Produce a verbatim copy of the following records, leaving out all pictures.

> Material supplied:
*** Block opens ***

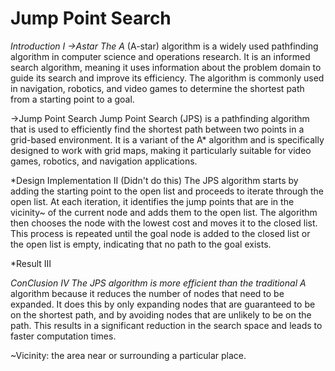 # Jump Point Search

*Introduction I
->Astar
The A* (A-star) algorithm is a widely used pathfinding algorithm in computer science and operations research. It is an informed search algorithm, meaning it uses information about the problem domain to guide its search and improve its efficiency. The algorithm is commonly used in navigation, robotics, and video games to determine the shortest path from a starting point to a goal.

->Jump Point Search
Jump Point Search (JPS) is a pathfinding algorithm that is used to efficiently find the shortest path between two points in a grid-based environment. It is a variant of the A* algorithm and is specifically designed to work with grid maps, making it particularly suitable for video games, robotics, and navigation applications.

*Design Implementation II
(Didn't do this)
The JPS algorithm starts by adding the starting point to the open list and proceeds to iterate through the open list. At each iteration, it identifies the jump points that are in the vicinity~ of the current node and adds them to the open list. The algorithm then chooses the node with the lowest cost and moves it to the closed list. This process is repeated until the goal node is added to the closed list or the open list is empty, indicating that no path to the goal exists.

*Result III

*ConClusion IV
The JPS algorithm is more efficient than the traditional A* algorithm because it reduces the number of nodes that need to be expanded. It does this by only expanding nodes that are guaranteed to be on the shortest path, and by avoiding nodes that are unlikely to be on the path. This results in a significant reduction in the search space and leads to faster computation times.

~Vicinity: the area near or surrounding a particular place.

*** Block closes ***

> Reply to the task:
 # Jump Point Search

*Introduction I
->Astar
The A* (A-star) algorithm is a widely used pathfinding algorithm in computer science and operations research. It is an informed search algorithm, meaning it uses information about the problem domain to guide its search and improve its efficiency. The algorithm is commonly used in navigation, robotics, and video games to determine the shortest path from a starting point to a goal.

->Jump Point Search
Jump Point Search (JPS) is a pathfinding algorithm that is used to efficiently find the shortest path between two points in a grid-based environment. It is a variant of the A* algorithm and is specifically designed to work with grid maps, making it particularly suitable for video games, robotics, and navigation applications.

*Design Implementation II
(Didn't do this)
The JPS algorithm starts by adding the starting point to the open list and proceeds to iterate through the open list. At each iteration, it identifies the jump points that are in the vicinity~ of the current node and adds them to the open list. The algorithm then chooses the node with the lowest cost and moves it to the closed list. This process is repeated until the goal node is added to the closed list or the open list is empty, indicating that no path to the goal exists.

*Result III

*ConClusion IV
The JPS algorithm is more efficient than the traditional A* algorithm because it reduces the number of nodes that need to be expanded. It does this by only expanding nodes that are guaranteed to be on the shortest path, and by avoiding nodes that are unlikely to be on the path. This results in a significant reduction in the search space and leads to faster computation times.

~Vicinity: the area near or surrounding a particular place.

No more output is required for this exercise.